How the work goes on
Current NoVo grantees await the Buffetts’ commitment to a responsible exit accompanied by an explicit strategy to tie-off the existing grants. Their silence continues to add weight to the uncertainty of funding for the vital work current grantees are holding.
So, what can those gatekeeping power and white wealth do in this moment to make the weight Black women hold in this moment a little lighter? While some foundations have offered heartfelt excuses and virally insightful Black Lives Matter posts, my hope for the future is rooted in the Black women and femmes that continue working at repairing the cracks that white wealth has created.
There is a need for new funders to commit approximately $95 million dollars towards combating gendered violence in order to fill the gap in funding the Buffetts have created.

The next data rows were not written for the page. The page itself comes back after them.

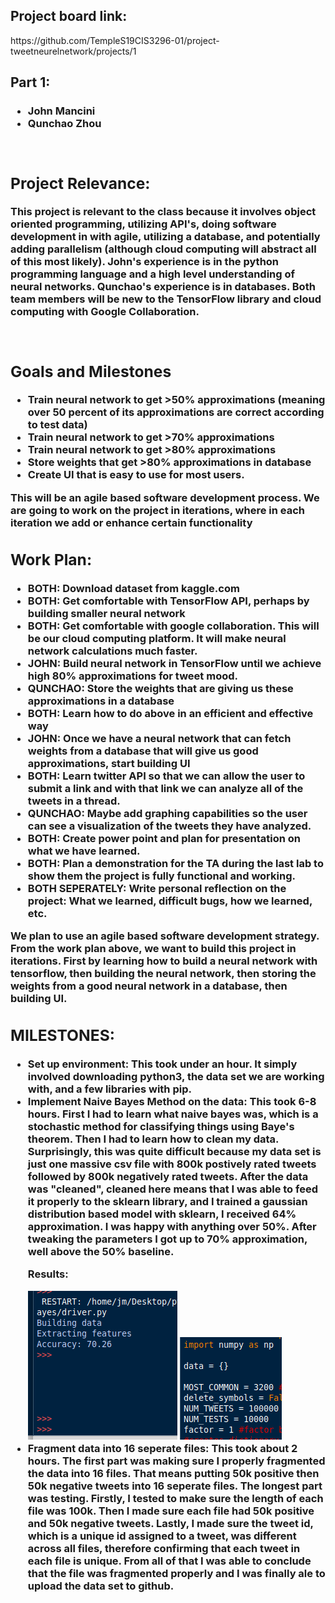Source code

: <h2>Project board link:</h2>
https://github.com/TempleS19CIS3296-01/project-tweetneurelnetwork/projects/1

<h2>Part 1:</h2>
<h3><Team Members:</h3>
<ul>
  <li>John Mancini</li>
  <li>Qunchao Zhou</li>
</ul>
<br>
<h2>Project Relevance:</h2>
<p>This project is relevant to the class because it involves object oriented programming, utilizing API's, doing software development in with agile, utilizing a database, and potentially adding parallelism (although cloud computing will abstract all of this most likely). John's experience is in the python programming language and a high level understanding of neural networks. Qunchao's experience is in databases. Both team members will be new to the TensorFlow library and cloud computing with Google Collaboration.</p><br>
  
<h2>Goals and Milestones</h2>
<ul>
  <li>Train neural network to get >50% approximations (meaning over 50 percent of its approximations are correct according to test data)</li>
  <li>Train neural network to get >70% approximations</li>
  <li>Train neural network to get >80% approximations</li>
  <li>Store weights that get >80% approximations in database</li>
  <li>Create UI that is easy to use for most users.</li>
</ul>
<p>This will be an agile based software development process. We are going to work on the project in iterations, where in each iteration we add or enhance certain functionality</p>  

<h2>Work Plan:</h2>
<ul>
  <li>BOTH: Download dataset from kaggle.com</li>
  <li>BOTH: Get comfortable with TensorFlow API, perhaps by building smaller neural network</li>
  <li>BOTH: Get comfortable with google collaboration. This will be our cloud computing platform. It will make neural network calculations much faster.</li>
  <li>JOHN: Build neural network in TensorFlow until we achieve high 80% approximations for tweet mood.</li>
  <li>QUNCHAO: Store the weights that are giving us these approximations in a database</li>
  <li>BOTH: Learn how to do above in an efficient and effective way</li>
  <li>JOHN: Once we have a neural network that can fetch weights from a database that will give us good approximations, start building UI</li>
  <li>BOTH: Learn twitter API so that we can allow the user to submit a link and with that link we can analyze all of the tweets in a thread.</li>
  <li>QUNCHAO: Maybe add graphing capabilities so the user can see a visualization of the tweets they have analyzed.</li>
  <li>BOTH: Create power point and plan for presentation on what we have learned.</li>
  <li>BOTH: Plan a demonstration for the TA during the last lab to show them the project is fully functional and working.</li>
  <li>BOTH SEPERATELY: Write personal reflection on the project: What we learned, difficult bugs, how we learned, etc.</li>
</ul>
<p>We plan to use an agile based software development strategy. From the work plan above, we want to build this project in iterations. First by learning how to build a neural network with tensorflow, then building the neural network, then storing the weights from a good neural network in a database, then building UI.</p>


<h2>MILESTONES:</h2>
<ul>
  <li>Set up environment: This took under an hour. It simply involved downloading python3, the data set we are working with, and a few libraries with pip.</li>
  <li>Implement Naive Bayes Method on the data: This took 6-8 hours. First I had to learn what naive bayes was, which is a stochastic method for classifying things using Baye's theorem. Then I had to learn how to clean my data. Surprisingly, this was quite difficult because my data set is just one massive csv file with 800k postively rated tweets followed by 800k negatively rated tweets. After the data was "cleaned", cleaned here means that I was able to feed it properly to the sklearn library, and I trained a gaussian distribution based model with sklearn, I received 64% approximation. I was happy with anything over 50%. After tweaking the parameters I got up to 70% approximation, well above the 50% baseline.
  <br>
    <p>Results:</p>
    <img src="70percent.png" class="inline">
    <img src="paramaters.png" class="inline"></li>

<li>Fragment data into 16 seperate files: This took about 2 hours. The first part was making sure I properly fragmented the data into 16 files. That means putting 50k positive then 50k negative tweets into 16 seperate files. The longest part was testing. Firstly, I tested to make sure the length of each file was 100k. Then I made sure each file had 50k positive and 50k negative tweets. Lastly, I made sure the tweet id, which is a unique id assigned to a tweet, was different across all files, therefore confirming that each tweet in each file is unique. From all of that I was able to conclude that the file was fragmented properly and I was finally ale to upload the data set to github.</li>

</ul>
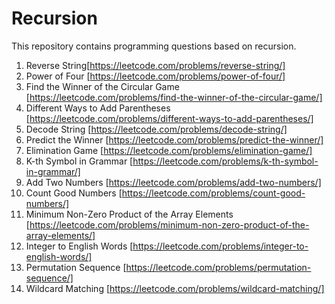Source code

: # Recursion
This repository contains programming questions based on recursion.
1) Reverse String[https://leetcode.com/problems/reverse-string/]
2) Power of Four [https://leetcode.com/problems/power-of-four/]
3) Find the Winner of the Circular Game [https://leetcode.com/problems/find-the-winner-of-the-circular-game/]
4) Different Ways to Add Parentheses [https://leetcode.com/problems/different-ways-to-add-parentheses/]
5) Decode String [https://leetcode.com/problems/decode-string/]
6) Predict the Winner [https://leetcode.com/problems/predict-the-winner/]
7) Elimination Game [https://leetcode.com/problems/elimination-game/]
8) K-th Symbol in Grammar [https://leetcode.com/problems/k-th-symbol-in-grammar/]
9) Add Two Numbers [https://leetcode.com/problems/add-two-numbers/]
10) Count Good Numbers [https://leetcode.com/problems/count-good-numbers/]
11) Minimum Non-Zero Product of the Array Elements [https://leetcode.com/problems/minimum-non-zero-product-of-the-array-elements/]
12) Integer to English Words [https://leetcode.com/problems/integer-to-english-words/]
13) Permutation Sequence [https://leetcode.com/problems/permutation-sequence/]
14) Wildcard Matching [https://leetcode.com/problems/wildcard-matching/]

However, we know that there’s more funding and action needed to invest in the safety of Black women and girls.
To start, don’t just follow their lead. Fund their vision.
Efforts like the Black Girl Freedom Fund, which is challenging the sector to invest $1 billion dollars over the next 10 years explicitly in the safety and survival of Black women and femmes.
Co-founders like G4GC’s Monique W. Morris and Girls for Gender Equity’s Joanne N. Smith and outside supporters like McHarris remind us all that we still have champions that will not shirk from their moral responsibility to serve current and future generations.
That “all social justice efforts benefit when we place value in Black girls’ and women’s lives and leadership.”
They do so not because philanthropy has earned it, but because human dignity and rights demands it. That we all deserve to live in spaces where we are free from harm and free to be safe.
On my worst days, the thing that keeps me going is knowing that I get to wake up the next day and be a Black woman.
Sure, that may sound to some people as super vain and radical. However, it’s that mindset that keeps me and so many others who do this work most grounded.
When every system is rooted in harming me and the movements that claim to fight for my Black life erase me, what choice is there but to find the beauty in my existence?
My survival, my safety and how people like me unapologetically take up space, are all true acts of resistance in the shadows of the people and systems that root for or actively enable our demise.
The truth is that this past year – and those that follow – may continue to leave me struggling to find a sense of safety in the sector, on the frontlines or even in my own neighborhood.
Yet, because of the work of so many of my colleagues, I hold fast to the promise that I made to myself when I first became an organizer. It’s that I would not just make my well-being and protection my highest priority. It’s that I would also expect it be everyone else’s.
Honestly, how do you seek to achieve Black liberation without investing and prioritizing the safety of Black women and girls? How can any of us be free, if one of us isn’t?
Peter and Jennifer, we are still waiting for an answer.
Brandi Collins-Calhoun is NCRP’s senior movement engagement associate.